**Exercise objective:** Only the text of the records belongs in the answer, copied exactly and without pictures.

Extracted data entries:
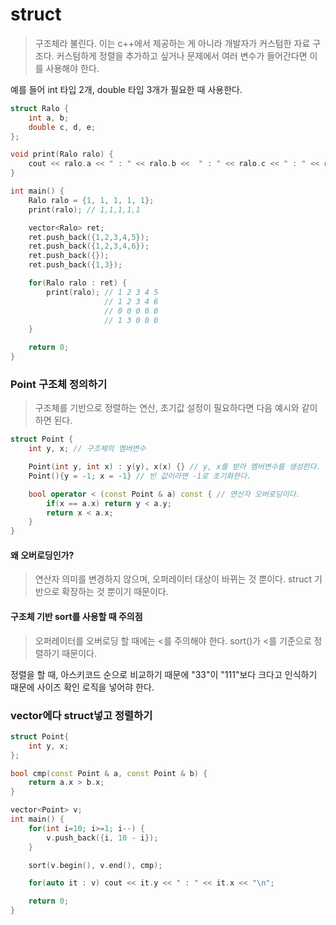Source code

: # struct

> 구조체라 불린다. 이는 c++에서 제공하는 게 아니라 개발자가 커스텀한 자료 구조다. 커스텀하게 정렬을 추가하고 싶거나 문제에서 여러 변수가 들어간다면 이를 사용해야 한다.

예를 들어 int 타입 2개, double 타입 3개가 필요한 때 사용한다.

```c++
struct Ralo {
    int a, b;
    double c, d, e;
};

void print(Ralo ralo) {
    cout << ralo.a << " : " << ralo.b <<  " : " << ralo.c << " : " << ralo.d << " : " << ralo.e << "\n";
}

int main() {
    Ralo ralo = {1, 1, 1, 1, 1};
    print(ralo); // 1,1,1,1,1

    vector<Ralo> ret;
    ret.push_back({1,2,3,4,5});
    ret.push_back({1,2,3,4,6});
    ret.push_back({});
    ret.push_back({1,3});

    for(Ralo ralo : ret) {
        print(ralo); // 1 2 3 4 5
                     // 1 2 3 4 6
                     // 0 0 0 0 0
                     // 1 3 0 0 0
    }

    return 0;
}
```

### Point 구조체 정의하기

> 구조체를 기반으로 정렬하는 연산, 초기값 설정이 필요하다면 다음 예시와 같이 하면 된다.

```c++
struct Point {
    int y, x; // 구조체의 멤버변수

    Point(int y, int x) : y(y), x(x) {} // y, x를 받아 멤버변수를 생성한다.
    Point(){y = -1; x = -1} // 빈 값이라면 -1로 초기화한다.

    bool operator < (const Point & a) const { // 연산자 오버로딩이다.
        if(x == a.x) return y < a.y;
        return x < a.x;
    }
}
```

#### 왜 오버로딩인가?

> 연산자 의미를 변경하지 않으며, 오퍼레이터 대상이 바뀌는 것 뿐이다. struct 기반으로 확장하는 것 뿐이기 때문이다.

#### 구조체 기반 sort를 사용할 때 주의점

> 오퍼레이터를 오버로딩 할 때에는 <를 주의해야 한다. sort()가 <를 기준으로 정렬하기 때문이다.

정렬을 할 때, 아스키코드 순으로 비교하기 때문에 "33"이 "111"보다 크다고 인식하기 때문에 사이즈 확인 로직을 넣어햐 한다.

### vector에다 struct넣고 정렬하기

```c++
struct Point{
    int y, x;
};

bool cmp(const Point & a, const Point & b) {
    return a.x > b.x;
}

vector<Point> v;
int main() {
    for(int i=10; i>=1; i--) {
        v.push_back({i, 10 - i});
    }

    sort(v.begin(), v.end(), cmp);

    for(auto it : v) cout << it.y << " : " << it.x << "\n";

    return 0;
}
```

**Task output:**
Source code

: # struct

> 구조체라 불린다. 이는 c++에서 제공하는 게 아니라 개발자가 커스텀한 자료 구조다. 커스텀하게 정렬을 추가하고 싶거나 문제에서 여러 변수가 들어간다면 이를 사용해야 한다.

예를 들어 int 타입 2개, double 타입 3개가 필요한 때 사용한다.

```c++
struct Ralo {
    int a, b;
    double c, d, e;
};

void print(Ralo ralo) {
    cout << ralo.a << " : " << ralo.b <<  " : " << ralo.c << " : " << ralo.d << " : " << ralo.e << "\n";
}

int main() {
    Ralo ralo = {1, 1, 1, 1, 1};
    print(ralo); // 1,1,1,1,1

    vector<Ralo> ret;
    ret.push_back({1,2,3,4,5});
    ret.push_back({1,2,3,4,6});
    ret.push_back({});
    ret.push_back({1,3});

    for(Ralo ralo : ret) {
        print(ralo); // 1 2 3 4 5
                     // 1 2 3 4 6
                     // 0 0 0 0 0
                     // 1 3 0 0 0
    }

    return 0;
}
```

### Point 구조체 정의하기

> 구조체를 기반으로 정렬하는 연산, 초기값 설정이 필요하다면 다음 예시와 같이 하면 된다.

```c++
struct Point {
    int y, x; // 구조체의 멤버변수

    Point(int y, int x) : y(y), x(x) {} // y, x를 받아 멤버변수를 생성한다.
    Point(){y = -1; x = -1} // 빈 값이라면 -1로 초기화한다.

    bool operator < (const Point & a) const { // 연산자 오버로딩이다.
        if(x == a.x) return y < a.y;
        return x < a.x;
    }
}
```

#### 왜 오버로딩인가?

> 연산자 의미를 변경하지 않으며, 오퍼레이터 대상이 바뀌는 것 뿐이다. struct 기반으로 확장하는 것 뿐이기 때문이다.

#### 구조체 기반 sort를 사용할 때 주의점

> 오퍼레이터를 오버로딩 할 때에는 <를 주의해야 한다. sort()가 <를 기준으로 정렬하기 때문이다.

정렬을 할 때, 아스키코드 순으로 비교하기 때문에 "33"이 "111"보다 크다고 인식하기 때문에 사이즈 확인 로직을 넣어햐 한다.

### vector에다 struct넣고 정렬하기

```c++
struct Point{
    int y, x;
};

bool cmp(const Point & a, const Point & b) {
    return a.x > b.x;
}

vector<Point> v;
int main() {
    for(int i=10; i>=1; i--) {
        v.push_back({i, 10 - i});
    }

    sort(v.begin(), v.end(), cmp);

    for(auto it : v) cout << it.y << " : " << it.x << "\n";

    return 0;
}
```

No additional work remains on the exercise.